Wednesday, March 4

Gatsby Gatsby

I went to college in Westchester and would often take a bus through the "city" of White Plains in order to reach the Manhattan-bound commuter rail. Discounting "White Plains" and "Westchester," most locations in Southern New York have Native American-inspired names. The bus I took would cross Mamaroneck Avenue, a main street which shares its name with a village purchased by the English from Chief Wappaquewam and his brother Manhatahan prior to the Revolutionary War. On one of the corners of Mamorneck Avenue there was a store of ugly, mostly-brown men's clothing that I would always laugh at because - its sign in a very 80s art deco style - the store was named Gatsby Gatsby.

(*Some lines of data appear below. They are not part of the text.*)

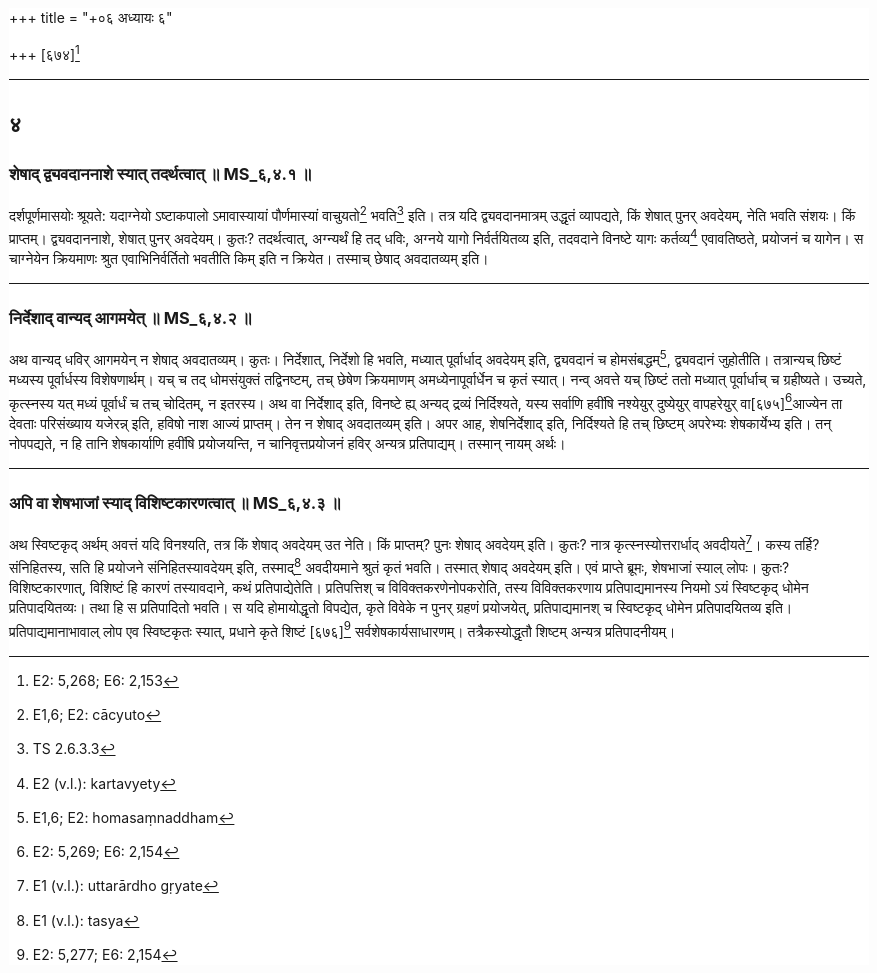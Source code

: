 +++
title = "+०६ अध्यायः ६"

+++
[६७४][^6/1]


[^6/1]: E2: 5,268; E6: 2,153

____________________________________________


## ४

### शेषाद् द्व्यवदाननाशे स्यात् तदर्थत्वात् ॥ MS_६,४.१ ॥

दर्शपूर्णमासयोः श्रूयते: यदाग्नेयो ऽष्टाकपालो ऽमावास्यायां पौर्णमास्यां वाचुयतो[^6/2] भवति[^6/3] इति। तत्र यदि द्व्यवदानमात्रम् उद्धृतं व्यापद्यते, किं शेषात् पुनर् अवदेयम्, नेति भवति संशयः। किं प्राप्तम्। द्व्यवदाननाशे, शेषात् पुनर् अवदेयम्। कुतः? तदर्थत्वात्, अग्न्यर्थं हि तद् धविः, अग्नये यागो निर्वर्तयितव्य इति, तदवदाने विनष्टे यागः कर्तव्य[^6/4] एवावतिष्ठते, प्रयोजनं च यागेन। स चाग्नेयेन क्रियमाणः श्रुत एवाभिनिर्वर्तितो भवतीति किम् इति न क्रियेत। तस्माच् छेषाद् अवदातव्यम् इति।


[^6/2]: E1,6; E2: cācyuto

[^6/3]: TS 2.6.3.3

[^6/4]: E2 (v.l.): kartavyety

____________________________________________


### निर्देशाद् वान्यद् आगमयेत् ॥ MS_६,४.२ ॥

अथ वान्यद् धविर् आगमयेन् न शेषाद् अवदातव्यम्। कुतः। निर्देशात्, निर्देशो हि भवति, मध्यात् पूर्वार्धाद् अवदेयम् इति, द्व्यवदानं च होमसंबद्धम्[^6/5], द्व्यवदानं जुहोतीति। तत्रान्यच् छिष्टं मध्यस्य पूर्वार्धस्य विशेषणार्थम्। यच् च तद् धोमसंयुक्तं तद्विनष्टम्, तच् छेषेण क्रियमाणम् अमध्येनापूर्वार्धेन च कृतं स्यात्। नन्व् अवत्ते यच् छिष्टं ततो मध्यात् पूर्वार्धाच् च ग्रहीष्यते। उच्यते, कृत्स्नस्य यत् मध्यं पूर्वार्धं च तच् चोदितम्, न इतरस्य।
अथ वा निर्देशाद् इति, विनष्टे ह्य् अन्यद् द्रव्यं निर्दिश्यते, यस्य सर्वाणि हवींषि नश्येयुर् दुष्येयुर् वापहरेयुर् वा[६७५][^6/6]आज्येन ता देवताः परिसंख्याय यजेरन्न् इति, हविषो नाश आज्यं प्राप्तम्। तेन न शेषाद् अवदातव्यम् इति।
अपर आह, शेषनिर्देशाद् इति, निर्दिश्यते हि तच् छिष्टम् अपरेभ्यः शेषकार्येभ्य इति। तन् नोपपद्यते, न हि तानि शेषकार्याणि हवींषि प्रयोजयन्ति, न चानिवृत्तप्रयोजनं हविर् अन्यत्र प्रतिपाद्यम्। तस्मान् नायम् अर्थः।


[^6/5]: E1,6; E2: homasaṃnaddham

[^6/6]: E2: 5,269; E6: 2,154

____________________________________________


### अपि वा शेषभाजां स्याद् विशिष्टकारणत्वात् ॥ MS_६,४.३ ॥

अथ स्विष्टकृद् अर्थम् अवत्तं यदि विनश्यति, तत्र किं शेषाद् अवदेयम् उत नेति। किं प्राप्तम्? पुनः शेषाद् अवदेयम् इति। कुतः? नात्र कृत्स्नस्योत्तरार्धाद् अवदीयते[^6/7]। कस्य तर्हि? संनिहितस्य, सति हि प्रयोजने संनिहितस्यावदेयम् इति, तस्माद्[^6/8] अवदीयमाने श्रुतं कृतं भवति। तस्मात् शेषाद् अवदेयम् इति।
एवं प्राप्ते ब्रूमः, शेषभाजां स्याल् लोपः। कुतः? विशिष्टकारणात्, विशिष्टं हि कारणं तस्यावदाने, कथं प्रतिपाद्येतेति। प्रतिपत्तिश् च विविक्तकरणेनोपकरोति, तस्य विविक्तकरणाय प्रतिपाद्यमानस्य नियमो ऽयं स्विष्टकृद् धोमेन प्रतिपादयितव्यः। तथा हि स प्रतिपादितो भवति। स यदि होमायोद्धृतो विपद्येत, कृते विवेके न पुनर् ग्रहणं प्रयोजयेत्, प्रतिपाद्यमानश् च स्विष्टकृद् धोमेन प्रतिपादयितव्य इति। प्रतिपाद्यमानाभावाल् लोप एव स्विष्टकृतः स्यात्, प्रधाने कृते शिष्टं [६७६][^6/9] सर्वशेषकार्यसाधारणम्। तत्रैकस्योद्धृतौ शिष्टम् अन्यत्र प्रतिपादनीयम्।


[^6/7]: E1 (v.l.): uttarārdho gṛyate
[^6/8]: E1 (v.l.): tasya
[^6/9]: E2: 5,277; E6: 2,154
[^6/10]: E1,6; E2: bhakṣaḥ
[^6/11]: E1,6; E2: prakaraṇagatāḥ puruṣā iti
[^6/12]: E2,6: nirdeśyante
[^6/13]: E1,6; E2: bhakṣayitavyeṣu
[^6/14]: TS 2.6.3.3
[^6/15]: E1,6; E2: sa vidhir na
[^6/16]: Vgl. MS 6.4.4
[^6/17]: E2: 5,271; E6: 2,155
[^6/18]: Vgl. Ś ad MS 6.4.4
[^6/19]: E2: 5,272; E6: 2,156
[^6/20]: E1,6; E2: tat kṛtsnabhinnam
[^6/21]: E1,6; E2: nāśeṣe 'pi bhinne
[^6/22]: E1,6; E2: cūrṇīkṛtena
[^6/23]: E2: 5, 274; E6: 2,156
[^6/24]: E1,6; E2: nityasyopakartum
[^6/25]: E1,6; E2 om. vacanād
[^6/26]: E2 (v.l.): na guṇā guṇārthā bhavitum arhanti
[^6/27]: E2: 5,276; E6: 2,157
[^6/28]: E2 (v.l.): gāyatryā saṃdadhīteti
[^6/29]: E2 (v.l.): kapālaṃ saṃdadhyām
[^6/30]: E2: nāśeṣabhūtatvāt; E2 verzeichnet in der Fußnote ferner die Lesart śeṣabhūtatvāt der gedruckten Ausgaben
[^6/31]: E1,6,E2 (v.l.); E2: praharatīti
[^6/32]: E2 (v.l.): na śakya
[^6/33]: E2: ekadeśakṣāmo
[^6/34]: E2 (v.l.): niyamenāgnisaṃyoge hy asya sūkṣmā
[^6/35]: E2: 5,277; E6: 2,158
[^6/36]: E2 (v.l.): hy ubhayaṃ prāptaṃ
[^6/37]: E1,6; E2: saṃtiṣthate
[^6/38]: E1,6; E2: atha tad
[^6/39]: E1,6,E2 (v.l.); E2: ekadeśe kṣāyati
[^6/40]: E2: kṣatir
[^6/41]: E2: 5,277; E6: 2,158
[^6/42]: E1 (Fn.): 2 HSS haben anyāyatvāt nicht
[^6/43]: E2: ijyagāmī
[^6/44]: E1 hat taddhaviṣka karma santiṣṭheta in Klammern gesetzt
[^6/45]: E2: tena saṃsthānaṃ nimittam
[^6/46]: E1 (v.l.): haviḥṣv eva buddhisaṃbandhād
[^6/47]: E1,6; E2: devadattasaṃbaddhyā
[^6/48]: E2: 5,278; E6: 2,159
[^6/49]: TaitBr. 3.7.1.8
[^6/50]: E1 (v.l.): ubhayasya
[^6/51]: E1 (v.l.): evaṃjātīyake kasyārtyām; E2: evaṃjātīyaka ekasyārtyām
[^6/52]: E1,6; E2: viśeṣyamāṇe
[^6/53]: E1 (v.l.): aviśeṣād yatkiṃcid iti gamyate
[^6/54]: E1 (fn.): Einige HSS haben: cintitam nicht
[^6/55]: E1,6; E2: nitye 'nupapannaṃ
[^6/56]: E2: 5,281; E6: 2,160
[^6/57]: E1,6; E2: eva hīyate
[^6/58]: E2 (v.l.): ubhayārtheta viśiṣṭārtir
[^6/59]: E1,6; E2: avirviśeṣṭagatāpy
[^6/60]: E1,6; E2: nimitta
[^6/61]: E1,6; E2: haviśekṣyati (?)
[^6/62]: E2 (v.l.): pratyāyayati
[^6/63]: E1,6; E2: evam abhihite na kṛṣṇām
[^6/64]: E2: 5,282; E6: 2,160
[^6/65]: E1 (v.l.): aśuklaśabdāt
[^6/66]: E1,6,E2 (v.l.); E2: pañcaśarāvaḥ kartavyaḥ
[^6/67]: E2 (v.l.): viyutyeti
[^6/68]: E1,6; E2: tatrobhayaviśeṣaṇaviśiṣṭam
[^6/69]: E1,6, E2 (v.l.); E1 (v.l.), E2: kṛtī
[^6/70]: E2 (v.l.): tasyārthaḥ
[^6/71]: E2: 5,284; E6: 2,161
[^6/72]: E2 (v.l.): haviṣobhayaśabdasya
[^6/73]: E1,6; E2: ko vā viśeṣa
[^6/74]: E2 (v.l.): tad ucyate
[^6/75]: E1,6,E2 (v.l.); E2: nirdiṣṭe
[^6/76]: E2: 5,285; E6: 2,162
[^6/77]: E2: haviṣāviśeṣyamāṇāyam
[^6/78]: E2 om. na
[^6/79]: E2: punaś cobhayahaviḥśabdāv ārtiviśeṣaṇārtham
[^6/80]: E1,6,E2 (v.l.); E2: tantreṇārtyubhayāśrayalakṣaṇatve
[^6/81]: E1,6; E2: tathāpy aviśiṣṭam
[^6/82]: E2: 5,287; E6: 2,163
[^6/83]: E1,6; E2: 'nyatarasmin
[^6/84]: E2 hat bhakṣān in Klammern
[^6/85]: E1 (v.l.): apareṇāpi, hutvā bhakṣayantīti
[^6/86]: E2: 5,288; E6: 2,163
[^6/87]: E1,6; E2: tato homābhiṣavau
[^6/88]: E1,6,,E2 (fn.); E2 ubhābhyāṃ nimittābhyāṃ bhakṣaṇam
[^6/89]: E1,6; E2: yasyobhāv agnī anugatāv
[^6/90]: E1,6; E2: 'nyatarasyārto
[^6/91]: E1 (v.l.): ity evainam eva tat samindhata
[^6/92]: E2: 5,289; E6: 2,164
[^6/93]: E2 (v.l.): dravyotpatteś cobhayoḥ
[^6/94]: E1 (v.l.): tasyā
[^6/95]: E1,6; E2: viguṇaṃ hi syāt
[^6/96]: E1,6; E2: saṃskāraḥ
[^6/97]: Tait.Br. 1.1.10.5
[^6/98]: E1,6; E2: juhotīti hi śrūyate
[^6/99]: E2 om. hi
[^6/100]: Tait.Br. 3.7.1.8
[^6/101]: E1 setzt kuyād (kuryād?) in Klammern; E2,6: nirvapet kuryād iti
[^6/102]: E2: 5,290; E6: 2,164
[^6/103]: E1,6; E2: pañcaśarāvo tato nirvapatinā
[^6/104]: E1 (v.l.): pañcaśarāvo devatayā saṃbadhyate; pañcaśarāvo na nirvapatinā saṃbadhyate
[^6/105]: E1; E2,6: sāṃnāyyasya
[^6/106]: E1,6; E2: nendrasaṃbandhe
[^6/107]: E1; E2,6: tatra
[^6/108]: E1,6,E2 (v.l.); E2: dravyadevatāvidher
[^6/109]: E1,6,E2 (v.l.); E2: nimitte vāṅgabhūtaṃ karmānataraṃ yajatiḥ, dravyadevatāvidheḥ
[^6/110]: E2: 5,291; E6: 2,165
[^6/111]: E2: niṣprayojanasyārthe; E6: niṣprayojanasyātha
[^6/112]: E1,6; E2: svātantryāṃ pāvan na
[^6/113]: E1,6,E2 (v.l.); E2: triṣv api pakṣeṣu vivakṣiteṣu
[^6/114]: E2 om kiṃ
[^6/115]: E1,6; E2: tatrocyate
[^6/116]: E1 (v.l.): tatsaṃnidhi samāmnānāt
[^6/117]: E2: 5,292; E6: 2,693
[^6/118]: E2 (v.l.): viśvajidapravṛtte
[^6/119]: E1,6,E2 (v.l.); E2: sarvatrāgūraṇe
[^6/120]: E1,6; E2: prayuñjānasyeti
[^6/121]: E2: 5,294; E6: 2,166
[^6/122]: E2 om. yad
[^6/123]: E1,6; E2: vijñāyate
[^6/124]: E1,6; E2: āguraṇavelāyām
[^6/125]: E1,6; E2: āgūraṇaviśeṣaṇaṃ
[^6/126]: E1,6; E2: āgūraṇānantaryaṃ
[^6/127]: E1,6; E2: viśvajito 'bhisaṃbandhaḥ
[^6/128]: E1,6; E2: cet, ya āgūrya
[^6/129]: E1,6; E2: vatsair amāvāsyāyām
[^6/130]: E2: 5,295; E6: 2,167
[^6/131]: E1 setzt vacanāntareṇa prāptasya in Klammern
[^6/132]: E2 (v.l.): na ca satyam etat, śakyo
[^6/133]: E1 hat evaṃ vatsena vratam upagataṃ bhavati in Klammern
[^6/134]: E1 hat evaṃ tad upetaṃ bhavati in Klammern
[^6/135]: E1,6; E2: saṃniḥdhāyān yad etam upeyād
[^6/136]: E1,6,E2 (v.l.); E2: satyam evam
[^6/137]: E2: 5,296; E6: 2,168
[^6/138]: E1,6; E2: yat tūktam
[^6/139]: E1,6; E2: lakṣaṇāśabdaḥ
[^6/140]: E1,6; E1: vatsair amāvāsyāyām
[^6/141]: E1,6; E2: aśnīyāsām
[^6/142]: E1,6,E2 (v.l.); E2: prāptā
[^6/143]: E1,6,E2 (v.l.); E2: prāptas
[^6/144]: E1,6; E2: viśasya
[^6/145]: E2: 5,296; E6: 2,169
[^6/146]: E1,6; E2: pratīyate
[^6/147]: E1,6; E2: api śaṅkhādhmānakālo
[^6/148]: E2: 5,297; E6: 2,169
[^6/149]: E1,6; E2 om. tṛtīyā
[^6/150]: E1,6; E2: śākhāpi hi pūrvaṃ
[^6/151]: E2 (v.l.): prayojanavattvāt kālaniyamaḥ
[^6/152]: E1 (v.l.): śrūyate
[^6/153]: E2: 5,298; E6: 2,170
[^6/154]: E1,6,E2 (v.l.); E2: sahayoga eṣaḥ, ekasmin
[^6/155]: E1,6,E2 (v.l.); E2: prakṣipyata
[^6/156]: E1,6; E2: vināpi
[^6/157]: E2: 5,300; E6: 2,171
[^6/158]: E2 om. ca
[^6/159]: E2: 5,300; E6: 2,171
[^6/160]: E1,6; E2: abhyudiyāt
[^6/161]: E1,6; E2: sa tredhā
[^6/162]: Tait.S. 2.5.5.2
[^6/163]: E1,6; E2: kuryāt
[^6/164]: E1,6; E2: śipiviṣṭāya śṛte carum iti. yajatis
[^6/165]: E1,6; E2: dravyaphalabhoktṛsaṃyogād
[^6/166]: E1,6; E2: yāgavidhānaṃ
[^6/167]: E2: 5,301; E6: 2,171
[^6/168]: E1,6; E2: tredhā taṇḍulān
[^6/169]: E1,6; E2: tatrārdhaprāptā
[^6/170]: E2: 5,303; E6: 2,172
[^6/171]: E1,6; E2: abhyudi. yāt tenātañcya
[^6/172]: E2: yadi na
[^6/173]: E1,6; E2: prātaretena brāhmaṇaṃ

The town I grew up in, Roslyn, originally named Cow Neck and given a Scottish name in the 19th Century, is marketed to be nestled along the Gold Coast of the Long Island Sound. It's home to a large estate of the Frick family, who were major benefactors for the Museum of Natural History and whose home now exists as a museum itself. It was the kind of place F Scott Fitzgerald was referring to and, because of its proximity to my childhood home, I spent many afternoons there - drawing, taking pictures, or just eating fried chicken with the boys. And so, when I showed Mia my new shoes [10€ during January sale season] over Skype, and she responded, "Oh, very Gatsby of you," I agreed whole-heartedly.